FluentD Troubleshooting Guide

Use the following steps to help with troubleshooting a FluentD configuration:

1. Use Rubular for testing regular expressions

FluentD uses the Ruby regex engine. For testing regex patterns against known logs, it is beneficial to take advantage of tools like Rubular.

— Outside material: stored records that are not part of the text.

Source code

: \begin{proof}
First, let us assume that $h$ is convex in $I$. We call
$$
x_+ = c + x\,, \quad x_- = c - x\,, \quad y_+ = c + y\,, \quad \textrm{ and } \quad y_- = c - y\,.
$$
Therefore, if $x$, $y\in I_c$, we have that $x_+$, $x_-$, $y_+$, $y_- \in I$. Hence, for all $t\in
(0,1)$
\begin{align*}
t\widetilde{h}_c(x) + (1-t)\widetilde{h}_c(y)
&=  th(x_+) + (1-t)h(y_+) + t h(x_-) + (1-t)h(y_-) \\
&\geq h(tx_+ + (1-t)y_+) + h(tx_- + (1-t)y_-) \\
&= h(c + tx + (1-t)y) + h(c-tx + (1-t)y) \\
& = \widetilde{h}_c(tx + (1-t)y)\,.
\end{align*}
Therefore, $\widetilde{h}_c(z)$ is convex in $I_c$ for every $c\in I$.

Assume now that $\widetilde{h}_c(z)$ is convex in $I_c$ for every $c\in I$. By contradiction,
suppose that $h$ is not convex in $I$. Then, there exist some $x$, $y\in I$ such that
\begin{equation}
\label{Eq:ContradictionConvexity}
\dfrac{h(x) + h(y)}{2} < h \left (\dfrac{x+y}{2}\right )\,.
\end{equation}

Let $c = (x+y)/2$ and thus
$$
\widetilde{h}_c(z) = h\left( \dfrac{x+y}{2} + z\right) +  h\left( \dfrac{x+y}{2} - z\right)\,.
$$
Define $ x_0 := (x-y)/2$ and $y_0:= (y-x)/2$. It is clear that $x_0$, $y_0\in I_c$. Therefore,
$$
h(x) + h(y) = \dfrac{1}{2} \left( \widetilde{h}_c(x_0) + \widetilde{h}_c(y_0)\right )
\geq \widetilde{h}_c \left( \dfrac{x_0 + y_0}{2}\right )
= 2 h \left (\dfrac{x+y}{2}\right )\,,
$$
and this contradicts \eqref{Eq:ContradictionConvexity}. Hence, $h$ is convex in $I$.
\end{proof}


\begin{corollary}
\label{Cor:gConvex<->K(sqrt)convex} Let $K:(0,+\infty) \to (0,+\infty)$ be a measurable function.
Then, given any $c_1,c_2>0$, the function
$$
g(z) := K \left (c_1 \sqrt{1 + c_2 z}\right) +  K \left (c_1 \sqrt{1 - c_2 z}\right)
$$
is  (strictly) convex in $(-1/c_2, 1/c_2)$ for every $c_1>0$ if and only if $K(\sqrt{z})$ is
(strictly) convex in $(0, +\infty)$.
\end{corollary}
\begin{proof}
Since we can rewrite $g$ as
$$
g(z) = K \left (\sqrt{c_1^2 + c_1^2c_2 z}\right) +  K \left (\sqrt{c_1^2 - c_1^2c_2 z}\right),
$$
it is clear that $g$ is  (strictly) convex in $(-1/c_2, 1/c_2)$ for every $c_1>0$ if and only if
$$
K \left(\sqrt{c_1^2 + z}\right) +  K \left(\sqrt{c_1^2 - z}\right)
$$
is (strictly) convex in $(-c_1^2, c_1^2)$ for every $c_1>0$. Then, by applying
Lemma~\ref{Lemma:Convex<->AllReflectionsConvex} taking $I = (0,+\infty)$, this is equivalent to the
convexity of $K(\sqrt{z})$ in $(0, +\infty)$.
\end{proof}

2. View parsing errors in FluentD logs

When a message fails to parse, FluentD will log an error in:
/var/log/bindplane-log-agent/bindplane-fluentd.log

Failure to parse a log results in an error message that resembles the following:

d2019-11-06 13:20:59 -0500 [warn]: #0 pattern not match: "this log will 
fail to parse"

For more immediate feedback, FluentD can be run manually with the following command:

/opt/bluemedora/bindplane-log-agent/embedded/bin/fluentd  --config /etc/bindplane-log-agent/fluentd.conf

3. Ensure that logs are written to the file being tested

To avoid reading the same logs multiple times, FluentD keeps track of what has already been read. If the configuration is changed, it will not re-read logs it has already tried to process. The easiest way to get around this during testing is to continue writing logs to the file. Below is an example command that will write to the log file:

Replace /my/test/log with the actual path to your log file.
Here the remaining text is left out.